Ensuite, au niveau mondial, l’article 26 du modèle de convention de l’OCDE autorise l’échange d’informations fiscales dites « vraisemblablement pertinentes ». Ce dispositif est particulièrement puissant car il permet des transmissions même sans identification nominative et sans possibilité d’opposer le secret bancaire.
Par ailleurs, de nombreuses conventions bilatérales et multilatérales signées par la France prévoient une assistance administrative mutuelle en matière fiscale, venant ainsi compléter l’arsenal conventionnel disponible.
En pratique, ces instruments permettent à l’administration fiscale :
d’identifier des avoirs détenus à l’étranger (comptes bancaires, contrats d’assurance-vie, biens immobiliers, etc.) ;
et de croiser ces informations avec les déclarations effectuées par les contribuables français.
Ces échanges internationaux jouent donc un rôle central dans la détection des situations à risque et le déclenchement de procédures de contrôle ou de redressement.
Police fiscale et flagrance fiscale
Dans les cas les plus graves, notamment en présence de fraude fiscale aggravée, l’administration peut recourir à des dispositifs d’enquête pénale renforcée.

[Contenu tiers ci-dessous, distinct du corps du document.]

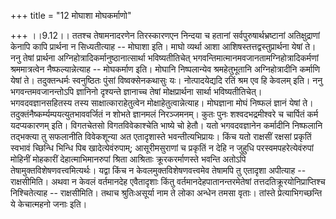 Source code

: +++
title = "12 मोघाशा मोघकर्माणो"

+++
।।9.12।। ततश्च तेषामनादरणेन तिरस्कारणएन निन्दया च हतानां
सर्वपुरुषार्थभ्रष्टानां अतिक्षुद्राणां केनापि कापि प्रार्थना न
सिध्यतीत्याह -- मोघाशा इति। माघो व्यर्था आशा आशिषस्तत्तद्वस्तुप्रार्थना
येषां ते। ननु तेषां प्रार्थना अग्निहोत्रादिकर्मानुष्ठानात्सार्था
भविष्यतीतिचेत् भगवन्तिमात्मानमवजानतामग्निहोत्रादिकर्मणां श्रममात्रत्वेन
नैष्फल्यान्नेत्याह -- मोघकर्माण इति। मोघानि निष्पलान्येव श्रमहेतुभूतानि
अग्निहोत्रादीनि कर्माणि येषां ते। तदुक्तन्धर्मः स्वनुष्ठितः पुंसां
विष्वक्सेनकथासुः यः। नोत्पादयेद्यदि रतिं श्रम एव हि केवलम् इति। ननु
भगवन्तमवजानन्तोऽपि ज्ञानिनो दृश्यन्ते ज्ञानाच्च तेषां मोक्षप्रार्थना
सार्था भविष्यतीतिचेत्। भगवदवज्ञानसहितस्य तस्य साक्षात्काराहेतुत्वेन
मोक्षाहेतुत्वान्नेत्याह। मोघज्ञाना मोघं निष्फलं ज्ञानं येषां ते।
तदुक्तंनैष्कर्म्यम्पयत्युतभाववर्जितं न शोभते ज्ञानमलं निरञ्जमनम्। कुतः
पुनः शश्वदभद्रमीश्वरे च चार्पितं कर्म यदप्यकारणम् इति। विगतचेतसो
विगतविवेकाश्चेति भाष्ये चो हेतौ। यतो भगवदवज्ञानेन कर्मादीनि निष्फलानि
तद्भक्त्या तु सफलानीति विवेकशून्या अत एतादृशास्ते भवन्तीत्यभिप्रायः।
किंच यतो राक्षसीं रक्षसां प्रकृतिं स्वभावं च्छिन्धि भिन्धि पिब
खादेत्येवंरुपाम्; आसूरीमसुराणां च प्रकृतिं न देहि न जुहुधि
परस्वमपहरेत्येवंरुपां मोहिनीं मोहकारीं देहात्माभिमानरुपां श्रिता
आश्रिताः क्रूरकरर्माणस्ते भवन्ति अतोऽपि तेषामुक्तविशेषणवत्त्वमित्यर्थः।
यद्वा किंच न केवलमुक्तविशेषणवत्त्वमेव तेषामपि तु एतादृशा अपीत्याह --
राक्षसीमिति। अथवा न केवलं वर्तमानदेह एवैतादृशाः किंतु
वर्तमानदेहपातानन्तरमेतेषां तत्तदतिक्रूरयोनिप्राप्तिश्च निश्चितेत्याह --
राक्षसीमिति। तथाच श्रुतिःअसूर्या नाम ते लोका अन्धेन तमसा वृताः। तांस्ते
प्रेत्याभिगच्छन्ति ये केचात्महनो जनाः इति।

Ainsi, elle peut faire appel à la police fiscale, une unité spécialisée placée sous l’autorité du procureur de la République, pour conduire des investigations pénales approfondies.
De plus, lorsque des faits constitutifs d’une fraude sont constatés en flagrance, notamment lors d’une intervention sur place, l’administration peut déclencher la procédure de flagrance fiscale prévue à l’article L. 16-0 BA du Livre des procédures fiscales.
Enfin, l’article L. 10-0 AB du LPF reconnaît à l’administration un pouvoir d’audition spécifique, permettant de recueillir des informations utiles à la lutte contre la fraude fiscale internationale.
Nouveaux outils numériques d’investigation
Parallèlement aux contrôles classiques, l’administration fiscale mobilise activement les technologies numériques pour renforcer l’efficacité de ses vérifications. Ces outils lui permettent non seulement de repérer les incohérences, mais aussi de mieux cibler les contribuables à risque et d’optimiser ses actions de contrôle.
Concrètement, elle utilise plusieurs dispositifs :
Tout d’abord, Évafisc : ce fichier centralise les comptes bancaires ouverts à l’étranger par des personnes physiques ou morales. L’administration exploite ces informations pour vérifier la cohérence des déclarations et déceler les éventuelles omissions.
Ensuite, Tracfin : ce service de renseignement financier collecte et traite des données relatives au blanchiment de capitaux, au financement du terrorisme, ainsi qu’à la fraude fiscale, sociale et douanière. Sur la base de ses signalements, l’administration fiscale peut déclencher des contrôles ciblés.
En outre, les sources accessibles en ligne : les agents peuvent consulter les réseaux sociaux, les plateformes collaboratives ou les sites d’annonces. Ils cherchent ainsi à identifier des informations publiques susceptibles de mettre en cause la véracité des déclarations fiscales.
Par ailleurs, les enquêtes sous pseudonyme : les services fiscaux sont autorisés à naviguer anonymement sur internet, par exemple pour constater une location saisonnière non déclarée ou des ventes répétées de biens.
Enfin, l’analyse automatisée de données (Big Data et intelligence artificielle) : l’administration analyse à grande échelle des volumes massifs d’informations. Cette exploitation algorithmique lui permet de détecter rapidement des anomalies, de repérer des profils à risque ou de reconstituer des schémas de fraude sophistiqués.
En résumé, ces outils numériques permettent à l’administration de mieux anticiper les manquements, d’agir plus rapidement et de compléter ses méthodes traditionnelles de contrôle.